Knowing Dissatisfaction and Its Causes
I can’t get no satisfaction.
— MICK JAGGER
I remember going on holiday with a friend to a luxury resort in Southern California. We had booked a deluxe cabin on the bluff overlooking the ocean. It was a spectacular setting with a stunning vista of ocean and sky. The cottage was well appointed in a Cape Cod–type beach style. I thought it was a dreamy place to vacation. My friend, however, had a very different standard than I, and she was not altogether impressed. She was used to high-quality hotels, and no sooner had we walked into our suite than she ran her fingers along the wooden blinds in the window and noticed a thin layer of dust, which in her opinion should have been cleaned prior to our arrival. This set a tone of disappointment for her, though I would have never noticed or cared.
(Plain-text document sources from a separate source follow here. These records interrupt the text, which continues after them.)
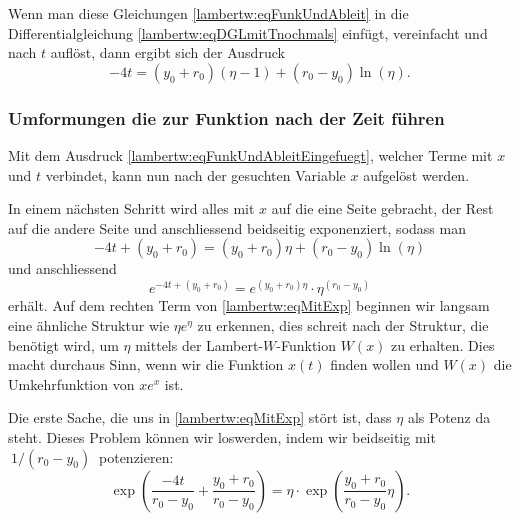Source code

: Wenn man diese Gleichungen \eqref{lambertw:eqFunkUndAbleit} in die Differentialgleichung \eqref{lambertw:eqDGLmitTnochmals} einfügt, vereinfacht und nach \(t\) auflöst, dann ergibt sich der Ausdruck
\begin{equation}
	-4t
	=
	\left(y_0+r_0\right)\left(\eta-1\right)+\left(r_0-y_0\right)\operatorname{ln}\left(\eta\right).
	\label{lambertw:eqFunkUndAbleitEingefuegt}
\end{equation}

\subsubsection{Umformungen die zur Funktion nach der Zeit führen
	\label{lambertw:subsubsection:UmformBisZumZiel}}
Mit dem Ausdruck \eqref{lambertw:eqFunkUndAbleitEingefuegt}, welcher Terme mit \(x\) und \(t\) verbindet, kann nun nach der gesuchten Variable \(x\) aufgelöst werden. 

In einem nächsten Schritt wird alles mit \(x\) auf die eine Seite gebracht, der Rest auf die andere Seite und anschliessend beidseitig exponenziert, sodass man 
\begin{equation}
	-4t+\left(y_0+r_0\right)
	=
	\left(y_0+r_0\right)\eta+\left(r_0-y_0\right)\operatorname{ln}\left(\eta\right)
\end{equation}
und anschliessend
\begin{equation}
	e^{\displaystyle -4t+\left(y_0+r_0\right)}
	=
	e^{\displaystyle \left(y_0+r_0\right)\eta}\cdot\eta^{\displaystyle \left(r_0-y_0\right)}
	\label{lambertw:eqMitExp}
\end{equation}
erhält.
Auf dem rechten Term von \eqref{lambertw:eqMitExp} beginnen wir langsam eine ähnliche Struktur wie \(\eta e^\eta\) zu erkennen, dies schreit nach der Struktur, die benötigt wird, um \(\eta\) mittels der Lambert-\(W\)-Funktion \(W(x)\) zu erhalten. Dies macht durchaus Sinn, wenn wir die Funktion \(x(t)\) finden wollen und \(W(x)\) die Umkehrfunktion von \(x e^x\) ist. 

Die erste Sache, die uns in \eqref{lambertw:eqMitExp} stört ist, dass \(\eta\) als Potenz da steht. Dieses Problem können wir loswerden, indem wir beidseitig mit \(\:1 / (r_0-y_0)\:\) potenzieren:
\begin{equation}
	\operatorname{exp}\left(\displaystyle \frac{-4t}{r_0-y_0}+\frac{y_0+r_0}{r_0-y_0}\right)
	=
	\eta\cdot \operatorname{exp}\left(\displaystyle \frac{y_0+r_0}{r_0-y_0}\eta\right).
	\label{lambertw:eqOhnePotenz}
\end{equation}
This is just a small example of how we can find dissatisfaction in any experience. This quality is referred to in the Pali language as dukkha, a characteristic that runs through every human experience. This complex word has multiple meanings, but essentially it refers to the unsatisfactory nature of all things, the perennial disenchantment or disappointment we can feel about any experience. It is also translated as “stress,” or the frustration of nothing ever quite “doing it” for us. As a result, we perpetually seek pleasure without ever quite quenching that need. No matter how good something seems to be, we often have a niggling sense of dissatisfaction.
Consider this for yourself. How often are you excited for an event — attending a concert, joining a family outing, playing a sports game, watching a movie, or simply relaxing in the garden — and when that experience comes, something interferes with that pleasure: some persistent back pain, your neighbor’s lawn mower, performance anxiety, people whispering during the film or concert, or simply being too tired to fully enjoy what is happening? Few moments live up to our anticipation, which can leave us dissatisfied, no matter how pleasant things are otherwise. This experience of dukkha is like an ill-fitting wheel that creates a slight rub of discord with every turn. This feeling is subtle but enough to impart discontent.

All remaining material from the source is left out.